Instructions to follow: In the entries that follow, the line with "Machine Scale Sets</span></span>" opens the range and the line with "not enable move</span></span>" closes it; repeat that range exactly, both lines included.

Input data:
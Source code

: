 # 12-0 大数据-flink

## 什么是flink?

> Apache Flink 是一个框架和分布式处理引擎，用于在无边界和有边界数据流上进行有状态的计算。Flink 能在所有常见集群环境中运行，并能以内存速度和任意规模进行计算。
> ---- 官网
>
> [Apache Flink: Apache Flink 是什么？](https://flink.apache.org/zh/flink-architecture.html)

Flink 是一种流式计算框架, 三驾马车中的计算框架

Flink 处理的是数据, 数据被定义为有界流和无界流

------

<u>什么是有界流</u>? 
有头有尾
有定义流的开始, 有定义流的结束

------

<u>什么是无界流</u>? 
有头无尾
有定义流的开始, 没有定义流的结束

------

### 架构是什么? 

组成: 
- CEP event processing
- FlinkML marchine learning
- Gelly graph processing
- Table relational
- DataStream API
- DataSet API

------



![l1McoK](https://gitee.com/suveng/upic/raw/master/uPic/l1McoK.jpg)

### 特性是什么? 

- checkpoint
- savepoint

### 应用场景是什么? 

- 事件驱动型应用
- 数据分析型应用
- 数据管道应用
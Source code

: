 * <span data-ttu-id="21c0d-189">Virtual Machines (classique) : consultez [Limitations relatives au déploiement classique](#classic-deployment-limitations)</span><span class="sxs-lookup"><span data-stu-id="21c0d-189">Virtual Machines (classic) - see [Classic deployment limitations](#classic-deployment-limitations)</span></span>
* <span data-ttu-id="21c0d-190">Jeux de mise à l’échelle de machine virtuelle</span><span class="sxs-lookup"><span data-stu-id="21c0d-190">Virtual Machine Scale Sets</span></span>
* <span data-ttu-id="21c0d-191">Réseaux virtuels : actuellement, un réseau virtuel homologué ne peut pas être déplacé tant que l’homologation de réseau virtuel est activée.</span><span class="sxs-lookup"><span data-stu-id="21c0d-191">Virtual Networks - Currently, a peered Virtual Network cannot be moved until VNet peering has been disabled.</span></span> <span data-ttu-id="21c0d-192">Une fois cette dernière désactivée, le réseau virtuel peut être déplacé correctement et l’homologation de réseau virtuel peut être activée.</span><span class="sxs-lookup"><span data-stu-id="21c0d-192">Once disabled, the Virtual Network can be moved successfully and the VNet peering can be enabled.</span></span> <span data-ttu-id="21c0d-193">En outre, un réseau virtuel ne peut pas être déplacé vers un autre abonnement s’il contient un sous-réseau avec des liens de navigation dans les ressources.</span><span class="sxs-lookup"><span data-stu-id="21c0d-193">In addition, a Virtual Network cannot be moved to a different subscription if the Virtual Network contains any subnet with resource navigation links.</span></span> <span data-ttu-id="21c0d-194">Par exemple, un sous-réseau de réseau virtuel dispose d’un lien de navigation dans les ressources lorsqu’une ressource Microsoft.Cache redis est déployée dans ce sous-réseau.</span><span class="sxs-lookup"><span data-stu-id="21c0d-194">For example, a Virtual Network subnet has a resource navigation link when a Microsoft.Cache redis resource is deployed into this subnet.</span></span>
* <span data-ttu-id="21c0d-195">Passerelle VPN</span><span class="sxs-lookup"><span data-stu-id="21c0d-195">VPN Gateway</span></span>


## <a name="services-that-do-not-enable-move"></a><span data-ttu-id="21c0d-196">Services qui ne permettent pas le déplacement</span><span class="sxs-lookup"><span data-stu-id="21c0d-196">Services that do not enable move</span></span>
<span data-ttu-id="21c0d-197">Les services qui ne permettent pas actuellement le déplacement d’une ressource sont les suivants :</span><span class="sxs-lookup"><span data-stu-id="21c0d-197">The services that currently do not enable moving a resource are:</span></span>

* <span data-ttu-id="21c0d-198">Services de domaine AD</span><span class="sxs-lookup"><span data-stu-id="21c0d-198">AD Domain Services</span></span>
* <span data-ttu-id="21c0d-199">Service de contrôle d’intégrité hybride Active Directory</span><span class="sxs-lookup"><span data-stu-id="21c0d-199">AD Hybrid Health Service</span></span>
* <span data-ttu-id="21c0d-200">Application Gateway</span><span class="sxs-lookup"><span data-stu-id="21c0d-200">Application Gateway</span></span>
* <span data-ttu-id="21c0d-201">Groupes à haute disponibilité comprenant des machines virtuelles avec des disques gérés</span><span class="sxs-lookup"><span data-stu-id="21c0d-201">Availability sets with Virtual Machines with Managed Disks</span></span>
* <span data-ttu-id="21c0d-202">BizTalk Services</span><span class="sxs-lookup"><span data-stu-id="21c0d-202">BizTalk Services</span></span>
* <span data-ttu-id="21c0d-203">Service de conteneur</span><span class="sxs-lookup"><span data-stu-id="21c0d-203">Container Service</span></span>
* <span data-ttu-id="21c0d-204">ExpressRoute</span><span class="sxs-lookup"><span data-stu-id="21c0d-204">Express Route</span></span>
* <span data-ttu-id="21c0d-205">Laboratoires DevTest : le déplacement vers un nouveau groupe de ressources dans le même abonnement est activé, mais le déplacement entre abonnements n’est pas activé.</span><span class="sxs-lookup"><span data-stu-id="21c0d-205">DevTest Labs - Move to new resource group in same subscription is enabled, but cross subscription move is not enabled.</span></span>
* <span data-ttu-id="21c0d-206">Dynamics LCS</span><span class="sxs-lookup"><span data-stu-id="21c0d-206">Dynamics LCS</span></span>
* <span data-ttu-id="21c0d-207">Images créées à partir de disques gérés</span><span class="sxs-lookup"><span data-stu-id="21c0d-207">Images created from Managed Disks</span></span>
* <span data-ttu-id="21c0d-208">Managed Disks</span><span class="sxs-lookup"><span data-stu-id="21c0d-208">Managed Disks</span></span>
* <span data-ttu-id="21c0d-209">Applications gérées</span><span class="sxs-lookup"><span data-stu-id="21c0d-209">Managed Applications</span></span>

Answer to this problem:
* <span data-ttu-id="21c0d-190">Jeux de mise à l’échelle de machine virtuelle</span><span class="sxs-lookup"><span data-stu-id="21c0d-190">Virtual Machine Scale Sets</span></span>
* <span data-ttu-id="21c0d-191">Réseaux virtuels : actuellement, un réseau virtuel homologué ne peut pas être déplacé tant que l’homologation de réseau virtuel est activée.</span><span class="sxs-lookup"><span data-stu-id="21c0d-191">Virtual Networks - Currently, a peered Virtual Network cannot be moved until VNet peering has been disabled.</span></span> <span data-ttu-id="21c0d-192">Une fois cette dernière désactivée, le réseau virtuel peut être déplacé correctement et l’homologation de réseau virtuel peut être activée.</span><span class="sxs-lookup"><span data-stu-id="21c0d-192">Once disabled, the Virtual Network can be moved successfully and the VNet peering can be enabled.</span></span> <span data-ttu-id="21c0d-193">En outre, un réseau virtuel ne peut pas être déplacé vers un autre abonnement s’il contient un sous-réseau avec des liens de navigation dans les ressources.</span><span class="sxs-lookup"><span data-stu-id="21c0d-193">In addition, a Virtual Network cannot be moved to a different subscription if the Virtual Network contains any subnet with resource navigation links.</span></span> <span data-ttu-id="21c0d-194">Par exemple, un sous-réseau de réseau virtuel dispose d’un lien de navigation dans les ressources lorsqu’une ressource Microsoft.Cache redis est déployée dans ce sous-réseau.</span><span class="sxs-lookup"><span data-stu-id="21c0d-194">For example, a Virtual Network subnet has a resource navigation link when a Microsoft.Cache redis resource is deployed into this subnet.</span></span>
* <span data-ttu-id="21c0d-195">Passerelle VPN</span><span class="sxs-lookup"><span data-stu-id="21c0d-195">VPN Gateway</span></span>


## <a name="services-that-do-not-enable-move"></a><span data-ttu-id="21c0d-196">Services qui ne permettent pas le déplacement</span><span class="sxs-lookup"><span data-stu-id="21c0d-196">Services that do not enable move</span></span>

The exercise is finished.